Once you share a favorite, the next question is usually “Why?” This is even harder to answer – how can you understand the energy of a place without experiencing it yourself? It’s tough to explain.
There was something about the landscapes, people, and culture of Japan that I just loved.
As regular readers have undoubtedly noticed, I am fan of myths and legends. This delightful Japanese folktale about two frogs somehow encompasses a lot of what I appreciated about the country if you can read between the lines.
The story begins with the two frogs living separate lives – one is in Osaka and one in Kyoto. They are strangers. In fact, neither has ever left their own hometown.
But they both want to – they have a curiosity about the rest of the world and long for a bit of adventure.
So on the same day, they both come to the same conclusion. It’s time to embark on a journey. The frog from Osaka decides he will start walking in the direction of Kyoto, the second frog will head down to Osaka. They are on the same path heading toward each other.
Of course, they meet halfway. As most solo travelers can relate to, they are excited to meet a like-minded friend. So they take a break to talk to each other and share their stories.
And as most first-time travelers can relate to, they haven’t always had a smooth journey so far. They are asking big questions.
Questions like, “will this really be worth it?”
“How do we know that our destinations will offer us anything we can’t find at home?”
“Can we get a guarantee that the cost and time and effort won’t be regretted at the end of all this?”
So one frog comes up with an idea. He will stand on his back legs and lift up the other frog on his back legs, allowing him to look in the direction of Kyoto. Then he can see where he is going and decide if he still wants to continue.
The plan works. Except – neither frog realizes that they are actually looking backwards while on their back legs.
The frog from Osaka, believing he is seeing Kyoto, actually sees his own home.
“It’s exactly the same!” He says, disappointed. “There is no difference at all!”
The other frog gives it a try.
“You’re right!

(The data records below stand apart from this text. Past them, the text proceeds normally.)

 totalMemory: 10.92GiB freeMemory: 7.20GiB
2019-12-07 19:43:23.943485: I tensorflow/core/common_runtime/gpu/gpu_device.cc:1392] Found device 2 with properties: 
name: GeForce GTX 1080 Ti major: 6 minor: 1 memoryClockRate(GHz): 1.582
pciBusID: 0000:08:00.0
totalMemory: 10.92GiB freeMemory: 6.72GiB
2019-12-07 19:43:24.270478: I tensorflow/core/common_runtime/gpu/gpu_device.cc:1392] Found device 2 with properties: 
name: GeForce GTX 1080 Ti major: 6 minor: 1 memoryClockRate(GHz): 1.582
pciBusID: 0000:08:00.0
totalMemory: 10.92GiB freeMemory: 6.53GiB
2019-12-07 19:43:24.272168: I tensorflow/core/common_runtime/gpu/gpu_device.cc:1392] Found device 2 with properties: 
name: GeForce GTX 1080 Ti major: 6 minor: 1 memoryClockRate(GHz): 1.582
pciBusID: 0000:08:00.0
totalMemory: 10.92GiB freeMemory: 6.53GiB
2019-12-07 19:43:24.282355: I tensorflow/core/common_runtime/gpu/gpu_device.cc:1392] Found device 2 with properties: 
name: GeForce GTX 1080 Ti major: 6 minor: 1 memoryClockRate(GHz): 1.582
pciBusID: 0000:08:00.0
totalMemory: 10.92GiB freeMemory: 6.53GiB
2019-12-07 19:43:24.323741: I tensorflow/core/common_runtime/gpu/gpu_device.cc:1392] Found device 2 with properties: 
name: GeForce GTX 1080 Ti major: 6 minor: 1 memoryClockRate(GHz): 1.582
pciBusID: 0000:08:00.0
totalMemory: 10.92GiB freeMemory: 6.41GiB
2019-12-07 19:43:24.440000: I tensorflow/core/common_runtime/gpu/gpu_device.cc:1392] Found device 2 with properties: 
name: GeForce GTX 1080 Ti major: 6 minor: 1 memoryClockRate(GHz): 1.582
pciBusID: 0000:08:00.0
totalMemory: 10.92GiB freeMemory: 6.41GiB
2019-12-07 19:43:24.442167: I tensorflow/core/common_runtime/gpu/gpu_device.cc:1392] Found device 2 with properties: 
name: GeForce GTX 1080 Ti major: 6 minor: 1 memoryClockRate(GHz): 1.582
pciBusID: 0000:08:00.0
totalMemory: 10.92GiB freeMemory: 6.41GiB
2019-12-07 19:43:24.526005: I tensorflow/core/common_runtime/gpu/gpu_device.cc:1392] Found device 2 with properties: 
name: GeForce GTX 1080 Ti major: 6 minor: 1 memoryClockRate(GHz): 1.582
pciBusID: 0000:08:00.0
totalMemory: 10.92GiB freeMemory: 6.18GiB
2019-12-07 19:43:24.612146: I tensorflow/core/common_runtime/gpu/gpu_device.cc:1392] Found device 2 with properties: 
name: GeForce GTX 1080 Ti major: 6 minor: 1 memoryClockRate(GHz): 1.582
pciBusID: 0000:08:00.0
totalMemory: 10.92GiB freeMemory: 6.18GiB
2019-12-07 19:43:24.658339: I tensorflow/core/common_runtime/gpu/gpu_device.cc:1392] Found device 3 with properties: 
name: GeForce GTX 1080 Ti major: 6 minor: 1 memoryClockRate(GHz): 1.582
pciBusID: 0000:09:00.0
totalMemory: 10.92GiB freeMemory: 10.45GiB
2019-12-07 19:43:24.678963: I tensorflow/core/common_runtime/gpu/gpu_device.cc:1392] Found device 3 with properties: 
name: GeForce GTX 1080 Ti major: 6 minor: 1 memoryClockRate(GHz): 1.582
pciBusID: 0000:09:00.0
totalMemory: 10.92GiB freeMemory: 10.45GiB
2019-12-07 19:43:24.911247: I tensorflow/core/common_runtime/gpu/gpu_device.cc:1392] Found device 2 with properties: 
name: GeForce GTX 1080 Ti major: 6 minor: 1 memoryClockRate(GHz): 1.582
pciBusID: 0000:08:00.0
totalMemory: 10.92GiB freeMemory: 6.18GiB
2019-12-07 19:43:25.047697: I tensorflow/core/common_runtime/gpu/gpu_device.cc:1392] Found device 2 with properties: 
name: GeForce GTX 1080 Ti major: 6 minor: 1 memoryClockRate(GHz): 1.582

What’s the point?”
And both frogs shrug, grab their bags, and turn back home. Their desire for travel is gone because they have come to believe that there is no variety in the world; that every place is the same.
In reality, Kyoto and Osaka are two very different cities, despite being quite close to each other (we stayed in Osaka but took a quick train ride to Kyoto for the day).
From my point of view, Osaka was more industrial, and it had a very prominent political history to explore. Kyoto is more well known for its spirituality, with its top attractions being several famous shrines. People love Kyoto for beauty and traditionalism. Osaka is more fun and modern.
But the point of the fable above is that you cannot really know either city, or any city, in Japan or the world, without experiencing it closely for yourself. If you try to find a shortcut to the benefits of travel (whether it’s the opinion of a friend, a book, or even the view from a distance), you will cheat yourself out of a genuine experience and you will find that you adopt many mistaken beliefs.
So now it’s your turn to answer the hard questions: What is your favorite country and why? And if you’ve been to Kyoto and Osaka, how would you compare them?